You know its coming. :grin:


----------



## raffertyk2 (Dec 16, 2014)

Two pages into a boot thread and Wired hasn't coerced a foot pic yet. I think he might be losing his touch :hairy:


----------



## XxGoGirlxX (Jan 15, 2016)

oh crap I'd better break out the nail polish  lol

Thx all and wired sport I'll be measuring soon! :x:x


----------



## chomps1211 (Mar 30, 2011)

XxGoGirlxX said:


> *...If your boots are loose, what does that do to your riding? *
> 
> Thx!
> - GG





XxGoGirlxX said:


> *...I probably have terrible habits.*


Kinda, sorta answered your own question there.  >

The obvious foot fatigue/pain issue has been more than sufficiently dealt with, but the primary consequence of loose boots is lack of response & control.

Trying to get it up,.. (The board of course!) and maintain an edge when your heel/foot is slip slinding around in your boots is difficult.
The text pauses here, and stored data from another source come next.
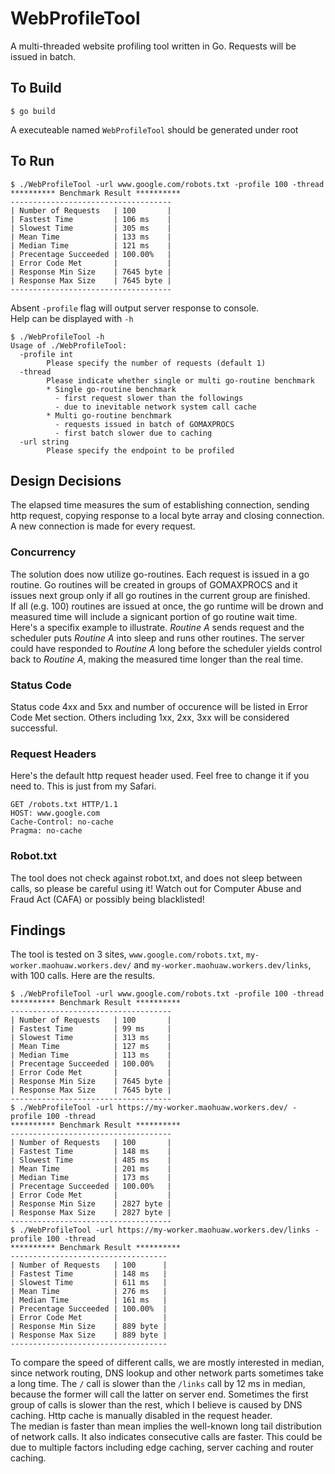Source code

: # WebProfileTool

A multi-threaded website profiling tool written in Go. Requests will be issued in batch.

## To Build
```
$ go build
```
A executeable named ```WebProfileTool``` should be generated under root

## To Run
``` 
$ ./WebProfileTool -url www.google.com/robots.txt -profile 100 -thread
********** Benchmark Result **********
------------------------------------
| Number of Requests   | 100       |
| Fastest Time         | 106 ms    |
| Slowest Time         | 305 ms    |
| Mean Time            | 133 ms    |
| Median Time          | 121 ms    |
| Precentage Succeeded | 100.00%   |
| Error Code Met       |           |
| Response Min Size    | 7645 byte |
| Response Max Size    | 7645 byte |
------------------------------------
```
Absent ```-profile``` flag will output server response to console.  
Help can be displayed with ```-h```
```
$ ./WebProfileTool -h
Usage of ./WebProfileTool:
  -profile int
    	Please specify the number of requests (default 1)
  -thread
    	Please indicate whether single or multi go-routine benchmark
    	* Single go-routine benchmark
    	  - first request slower than the followings
    	  - due to inevitable network system call cache
    	* Multi go-routine benchmark
    	  - requests issued in batch of GOMAXPROCS
    	  - first batch slower due to caching
  -url string
    	Please specify the endpoint to be profiled
```

## Design Decisions
The elapsed time measures the sum of establishing connection, sending http request, copying response to a local byte array and closing connection. 
A new connection is made for every request.

### Concurrency
The solution does now utilize go-routines. Each request is issued in a go routine. Go routines will be created in groups of GOMAXPROCS and it issues next group only if all go routines in the current group are finished.  
If all (e.g. 100) routines are issued at once, the go runtime will be drown and measured time will include a signicant portion of go routine wait time. Here's a specifix example to illustrate. *Routine A* sends request and the scheduler puts *Routine A* into sleep and runs other routines. The server could have responded to *Routine A* long before the scheduler yields control back to *Routine A*, making the measured time longer than the real time. 

### Status Code
Status code 4xx and 5xx and number of occurence will be listed in Error Code Met section. Others including 1xx, 2xx, 3xx will be considered successful.

### Request Headers
Here's the default http request header used. Feel free to change it if you need to. This is just from my Safari.
```
GET /robots.txt HTTP/1.1
HOST: www.google.com
Cache-Control: no-cache
Pragma: no-cache
```

### Robot.txt
The tool does not check against robot.txt, and does not sleep between calls, so please be careful using it! 
Watch out for Computer Abuse and Fraud Act (CAFA) or possibly being blacklisted!

## Findings
The tool is tested on 3 sites, ```www.google.com/robots.txt```, ```my-worker.maohuaw.workers.dev/``` and ```my-worker.maohuaw.workers.dev/links```, with 100 calls.
Here are the results.
```
$ ./WebProfileTool -url www.google.com/robots.txt -profile 100 -thread
********** Benchmark Result **********
------------------------------------
| Number of Requests   | 100       |
| Fastest Time         | 99 ms     |
| Slowest Time         | 313 ms    |
| Mean Time            | 127 ms    |
| Median Time          | 113 ms    |
| Precentage Succeeded | 100.00%   |
| Error Code Met       |           |
| Response Min Size    | 7645 byte |
| Response Max Size    | 7645 byte |
------------------------------------
$ ./WebProfileTool -url https://my-worker.maohuaw.workers.dev/ -profile 100 -thread
********** Benchmark Result **********
------------------------------------
| Number of Requests   | 100       |
| Fastest Time         | 148 ms    |
| Slowest Time         | 485 ms    |
| Mean Time            | 201 ms    |
| Median Time          | 173 ms    |
| Precentage Succeeded | 100.00%   |
| Error Code Met       |           |
| Response Min Size    | 2827 byte |
| Response Max Size    | 2827 byte |
------------------------------------
$ ./WebProfileTool -url https://my-worker.maohuaw.workers.dev/links -profile 100 -thread
********** Benchmark Result **********
-----------------------------------
| Number of Requests   | 100      |
| Fastest Time         | 148 ms   |
| Slowest Time         | 611 ms   |
| Mean Time            | 276 ms   |
| Median Time          | 161 ms   |
| Precentage Succeeded | 100.00%  |
| Error Code Met       |          |
| Response Min Size    | 889 byte |
| Response Max Size    | 889 byte |
-----------------------------------
```
To compare the speed of different calls, we are mostly interested in median, since network routing, DNS lookup and other network parts sometimes take a long time. The ```/``` call is slower than the ```/links``` call by 12 ms in median, because the former will call the latter on server end. Sometimes the first group of calls is slower than the rest, which I believe is caused by DNS caching. Http cache is manually disabled in the request header.  
The median is faster than mean implies the well-known long tail distribution of network calls. It also indicates consecutive calls are faster. This could be due to multiple factors including edge caching, server caching and router caching.

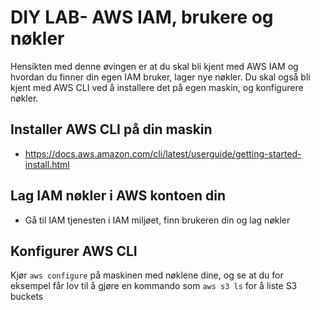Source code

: # DIY LAB-  AWS IAM, brukere og nøkler 
Hensikten med denne øvingen er at du skal bli kjent med AWS IAM og hvordan du finner din egen IAM bruker, lager nye nøkler.
Du skal også bli kjent med AWS CLI ved å installere det på egen maskin, og konfigurere nøkler. 

## Installer AWS CLI på din maskin

* https://docs.aws.amazon.com/cli/latest/userguide/getting-started-install.html

## Lag IAM nøkler i AWS kontoen din 

* Gå til IAM tjenesten i IAM miljøet, finn brukeren din og lag nøkler 

## Konfigurer AWS CLI 

Kjør ```aws configure``` på maskinen med nøklene dine, og se at du for eksempel får lov til å gjøre en kommando 
som ```aws s3 ls``` for å liste S3 buckets

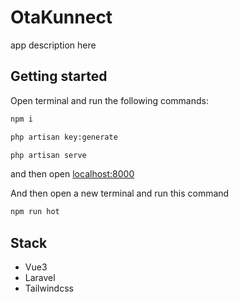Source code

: # OtaKunnect

app description here

## Getting started

Open terminal and run the following commands:

```bash
npm i

php artisan key:generate

php artisan serve

```

and then open [localhost:8000](localhost:8000)

And then open a new terminal and run this command

```bash
npm run hot
```

## Stack

-   Vue3
-   Laravel
-   Tailwindcss
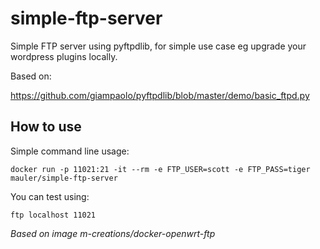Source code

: simple-ftp-server
===================

Simple FTP server using pyftpdlib, for simple use case eg upgrade your wordpress plugins locally.

Based on:

https://github.com/giampaolo/pyftpdlib/blob/master/demo/basic_ftpd.py


How to use
----------

Simple command line usage:

```
docker run -p 11021:21 -it --rm -e FTP_USER=scott -e FTP_PASS=tiger mauler/simple-ftp-server
```

You can test using:
```
ftp localhost 11021
```

*Based on image m-creations/docker-openwrt-ftp*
It's less precise, It requires more energy, puts more strain on the arch & balls of your feet. And to top it off,.. Any input you give to your toeside edges needs to be exaggerated and is delayed somewhat due to the need for your foot to slide around and take up that excess space, slack in the boot before it actually applies the forces where needed to edge the board. This would be _especially_ problematic riding there on the "Ice Coast" as you do. 
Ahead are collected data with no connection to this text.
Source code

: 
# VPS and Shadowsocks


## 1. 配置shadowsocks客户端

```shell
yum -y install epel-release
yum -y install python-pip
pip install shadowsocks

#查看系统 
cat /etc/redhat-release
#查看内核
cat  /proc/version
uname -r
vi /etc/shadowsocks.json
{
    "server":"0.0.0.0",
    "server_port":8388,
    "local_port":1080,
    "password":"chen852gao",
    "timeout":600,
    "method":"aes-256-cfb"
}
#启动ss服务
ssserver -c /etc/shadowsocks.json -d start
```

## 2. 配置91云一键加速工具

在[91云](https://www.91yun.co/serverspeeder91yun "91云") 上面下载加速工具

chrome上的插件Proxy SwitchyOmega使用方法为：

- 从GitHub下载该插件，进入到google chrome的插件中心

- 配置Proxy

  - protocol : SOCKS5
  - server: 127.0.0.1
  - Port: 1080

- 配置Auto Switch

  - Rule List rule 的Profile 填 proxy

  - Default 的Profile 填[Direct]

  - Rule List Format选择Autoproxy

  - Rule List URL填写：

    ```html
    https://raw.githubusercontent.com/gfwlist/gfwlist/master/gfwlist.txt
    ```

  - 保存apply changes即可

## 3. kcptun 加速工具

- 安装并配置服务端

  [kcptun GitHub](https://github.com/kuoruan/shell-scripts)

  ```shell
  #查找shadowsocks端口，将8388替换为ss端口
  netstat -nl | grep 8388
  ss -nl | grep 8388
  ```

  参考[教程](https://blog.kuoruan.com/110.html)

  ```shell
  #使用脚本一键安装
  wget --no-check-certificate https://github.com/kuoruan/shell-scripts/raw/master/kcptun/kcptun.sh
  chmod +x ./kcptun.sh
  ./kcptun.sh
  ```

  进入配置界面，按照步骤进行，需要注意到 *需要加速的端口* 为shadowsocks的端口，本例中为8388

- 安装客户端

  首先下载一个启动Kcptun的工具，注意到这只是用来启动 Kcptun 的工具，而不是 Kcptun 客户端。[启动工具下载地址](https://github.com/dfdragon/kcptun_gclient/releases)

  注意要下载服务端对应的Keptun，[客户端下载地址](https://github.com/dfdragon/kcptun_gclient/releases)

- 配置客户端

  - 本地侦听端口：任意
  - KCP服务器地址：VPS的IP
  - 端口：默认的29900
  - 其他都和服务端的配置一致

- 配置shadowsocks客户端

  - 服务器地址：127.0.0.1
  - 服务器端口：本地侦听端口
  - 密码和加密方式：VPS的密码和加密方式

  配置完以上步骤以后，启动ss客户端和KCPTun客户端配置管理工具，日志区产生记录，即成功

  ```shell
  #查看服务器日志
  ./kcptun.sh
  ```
You may have,... (probably have,) been compensating for this by over tightening your bindings. Thereby increasing the likelihood of inducing further foot pain & discomfort. 

Add to this,.. If you are tiring sooner, calling it a day ealier, due to pain or fatigue? You're spending less time on the slope, developing and training that muscle memory so critical to ones progression!!!
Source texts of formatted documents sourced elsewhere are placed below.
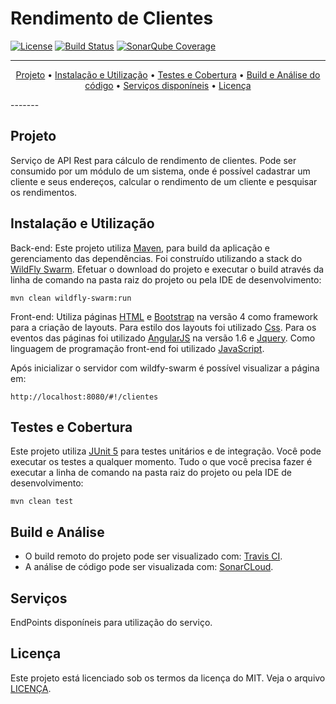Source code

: # Rendimento de Clientes

[![License](http://img.shields.io/badge/license-MIT-green.svg?style=flat)](https://github.com/vandersozc/Bankslip/blob/master/LICENCA)
[![Build Status](https://travis-ci.com/vandersozc/Bankslip.svg?branch=master)](https://travis-ci.com/vandersozc/Bankslip)
[![SonarQube Coverage](https://img.shields.io/sonar/http/sonar.petalslink.com/org.ow2.petals%3Apetals-se-ase/coverage.svg)](https://sonarcloud.io/dashboard?id=com.vandersoncamp%3Abankslip%3Amaster)

-------
<p align="center">
    <a href="#projeto">Projeto</a> &bull;
	<a href="#instalação-e-utiliza">Instalação e Utilização</a> &bull;
	<a href="#testes-e-cobertura">Testes e Cobertura</a> &bull;
	<a href="#build-e-análise">Build e Análise do código</a> &bull;
	<a href="#endpoints">Serviços disponíneis</a> &bull;
	<a href="#licença">Licença</a>
</p>
-------

## Projeto

Serviço de API Rest para cálculo de rendimento de clientes. Pode ser consumido por um módulo de um sistema, onde é possível cadastrar um cliente e seus endereços, calcular o rendimento de um cliente e pesquisar os rendimentos.


## Instalação e Utilização

Back-end:
Este projeto utiliza [Maven](https://maven.apache.org/), para build da aplicação e gerenciamento das dependências. Foi construído utilizando a stack do [WildFly Swarm](http://wildfly-swarm.io/). Efetuar o download do projeto e executar o build através da linha de comando na pasta raiz do projeto ou pela IDE de desenvolvimento:
```
mvn clean wildfly-swarm:run
```

Front-end:
Utiliza páginas [HTML](https://www.w3schools.com/html/html5_intro.asp/) e [Bootstrap](https://getbootstrap.com/) na versão 4 como framework para a criação de layouts. Para estilo dos layouts foi utilizado [Css](https://www.w3schools.com/Css/). Para os eventos das páginas foi utilizado [AngularJS](https://angularjs.org/) 
na versão 1.6 e [Jquery](https://jquery.com/). Como linguagem de programação front-end foi utilizado [JavaScript](https://www.javascript.com/).

Após inicializar o servidor com wildfy-swarm é possível visualizar a página em: 
```
http://localhost:8080/#!/clientes
```

## Testes e Cobertura

Este projeto utiliza [JUnit 5](https://junit.org/junit5/) para testes unitários e de integração. Você pode executar os testes a qualquer momento. Tudo o que você precisa fazer é executar a linha de comando na pasta raiz do projeto ou pela IDE de desenvolvimento:
```
mvn clean test
```

## Build e Análise
- O build remoto do projeto pode ser visualizado com: [Travis CI](https://travis-ci.com/vandersozc/Bankslip).
- A análise de código pode ser visualizada com: [SonarCLoud](https://sonarcloud.io/dashboard?id=com.vandersoncamp%3Abankslip%3Amaster).

## Serviços
EndPoints disponíneis para utilização do serviço.


## Licença
Este projeto está licenciado sob os termos da licença do MIT. Veja o arquivo [LICENÇA](https://github.com/vandersozc/Bankslip/blob/master/LICENCA).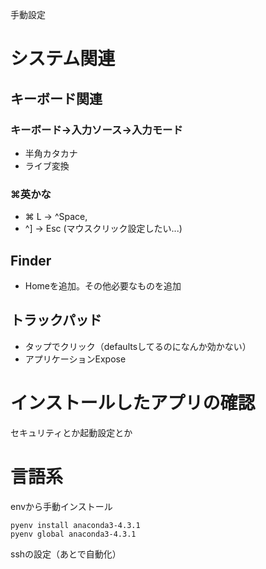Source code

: 手動設定

# システム関連
## キーボード関連
### キーボード→入力ソース→入力モード
* 半角カタカナ
* ライブ変換
### ⌘英かな
* ⌘ L -> ^Space,
* ^] -> Esc
(マウスクリック設定したい...)

## Finder
* Homeを追加。その他必要なものを追加

## トラックパッド
* タップでクリック（defaultsしてるのになんか効かない）
* アプリケーションExpose


# インストールしたアプリの確認
セキュリティとか起動設定とか

# 言語系
envから手動インストール
```
pyenv install anaconda3-4.3.1
pyenv global anaconda3-4.3.1
```

sshの設定（あとで自動化）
You can and probably will pick up bad habits & improper technique while compensating for the "slop" in your boots. All of which can hold you back and will need to be un-learned if/when you finally get properly fitted footwear. :shrug:

Btw,... None of this is a death sentence for your riding. I see lots of park rats lapping the hills in loose, UNTIED boots. (...might be strictly a park thing!) And many of us,.. Myself included, learned to ride with the wrong or ill fitting equipment. :wink: It just makes it harder than it needs to be! (...and in my case, VERY painful!) lol

However, once you experience the difference in response & control you get from the right gear, proper boots bindings etc? You'll wonder how you ever got as far as you did with the other gear!!! :grin:


----------